Detection of the cytolytic activities of NK, CDC, and ADCC in the vaccinated mice. The NK cytotoxic activity (target cells: YAC-1) was analyzed by FCM in the HO8910 CSC vaccine-immunized mice (a) and the ID8 sphere vaccine-immunized mice (c). (b, f) Quantification of NK cytotoxic activity. (d) The splenocyte cytotoxicity (target cells: ID8) was analyzed by FCM in the ID8 sphere vaccine-immunized mice. (g) Quantification of the splenocyte cytotoxicity. (e) FCM analysis of the CDC activity. (h) Quantification of CDC activity in ID8 vaccines. (i) FCM analysis of the CDC activity in the HO8910 CSC vaccine-immunized mice. (j) Quantification of CDC activity in HO8910 vaccines. (k) FCM analysis of the ADCC activity. (l) Quantification of ADCC activity in ID8 vaccines. All the data represent the mean ± SD (n = 12). Statistically significant differences between the different groups were indicated.

Figure 4

The levels of IFN-γ, anti-ROR1 antibody, and TGF-β1 as measured by ELISA. (a, c) Serum IFN-γ level in the different vaccinated groups. (b, d) Serum TGF-β1 level in the different vaccinated groups. (e, f) Anti-ROR1 antibody level in the second (serum 1 : 40 dilution) and the third (serum 1 : 320 dilution) immunizations. Data are represented as the mean ± SEM (n = 12).
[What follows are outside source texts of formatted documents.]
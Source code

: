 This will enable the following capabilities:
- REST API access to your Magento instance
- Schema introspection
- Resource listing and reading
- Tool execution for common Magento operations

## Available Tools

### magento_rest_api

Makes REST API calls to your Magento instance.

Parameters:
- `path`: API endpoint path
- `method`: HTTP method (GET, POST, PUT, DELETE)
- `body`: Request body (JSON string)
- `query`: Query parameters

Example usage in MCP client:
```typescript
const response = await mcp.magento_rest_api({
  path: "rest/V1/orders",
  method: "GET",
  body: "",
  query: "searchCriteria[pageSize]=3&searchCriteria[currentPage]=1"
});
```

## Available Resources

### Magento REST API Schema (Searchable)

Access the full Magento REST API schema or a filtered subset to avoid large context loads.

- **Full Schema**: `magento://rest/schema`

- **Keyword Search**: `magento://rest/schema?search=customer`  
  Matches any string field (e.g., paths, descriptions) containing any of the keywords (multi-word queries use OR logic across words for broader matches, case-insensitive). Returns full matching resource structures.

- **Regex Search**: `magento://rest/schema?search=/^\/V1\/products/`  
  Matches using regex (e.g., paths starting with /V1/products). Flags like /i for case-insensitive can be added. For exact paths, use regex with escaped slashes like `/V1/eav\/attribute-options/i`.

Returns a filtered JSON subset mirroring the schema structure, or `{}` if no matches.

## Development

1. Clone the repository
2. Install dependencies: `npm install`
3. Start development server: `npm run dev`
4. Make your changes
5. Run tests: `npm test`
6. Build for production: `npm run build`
Statistically significant differences were indicated.

Figure 5

Vaccination-associated predominating antigen expressions and effects of ROR1 knockdown on immunogenicity of CSC vaccination. (a) The mRNA expressions of ROR-1, MUC-1, and NY-ESO-1 in HO8910 CSCs and HO8910 non-CSCs detected by qRT-PCR. (b) ROR-1 expression in the different cells detected by qRT-PCR. (c–g) ROR-1 expression in the different cells analyzed by Western blotting and quantification of analysis. (h) Serum IFN-γ level in shROR1 HO8910 CSC-vaccinated mice. (i) Anti-ROR1 antibody level in the shROR1 HO8910 CSC-vaccinated mice (serum 1 : 320 dilution). (j) Serum TGF-β1 level in shROR1 HO8910 CSC-vaccinated mice. (k) Serum IFN-γ level in shROR1 ID8 sphere-vaccinated mice. (l) Anti-ROR1 antibody level in the shROR1 ID8 sphere-vaccinated mice (serum 1 : 160 dilution). (m) Serum TGF-β1 level in shROR1 ID8 sphere-vaccinated mice. (n) NK cytotoxicity in shROR1-ID8 sphere-vaccinated mice. (o) Quantification of NK cytotoxicity. (p) Splenocyte cytotoxicity in shROR1-ID8 sphere-vaccinated mice. (q) Quantification of splenocyte cytotoxicity. (r) CDC activity in shROR1-ID8 sphere-vaccinated mice. (s) Quantification of CDC activity. Statistically significant differences between the different groups were indicated.

Figure 6

The shROR1 CSC vaccination decreased the antitumor ability. (a) Tumor size images on day 48 from the HO8910 tumor-bearing nude mice immunized initially with the 2 × 10⁵ shROR1 HO8910 CSC and other control vaccines. (b) Tumor size images on day 80 from the ID8 tumor-bearing mice immunized with the 2 × 10⁵ shROR1 ID8 cancer stem-like cell and other control vaccines. A total of three times, with an interval of 10 days between the immunizations, followed by a challenge with 1 × 10⁶ HO8910 cells (a) or 2 × 10⁶ ID8 cells (b) at one week after final vaccination. (c, d) Kinetic quantification of tumor sizes. (e, f) Tumor-free mice. All the data represent the mean ± SD (n = 6 per group; representative images). Statistically significant differences between the different groups were indicated.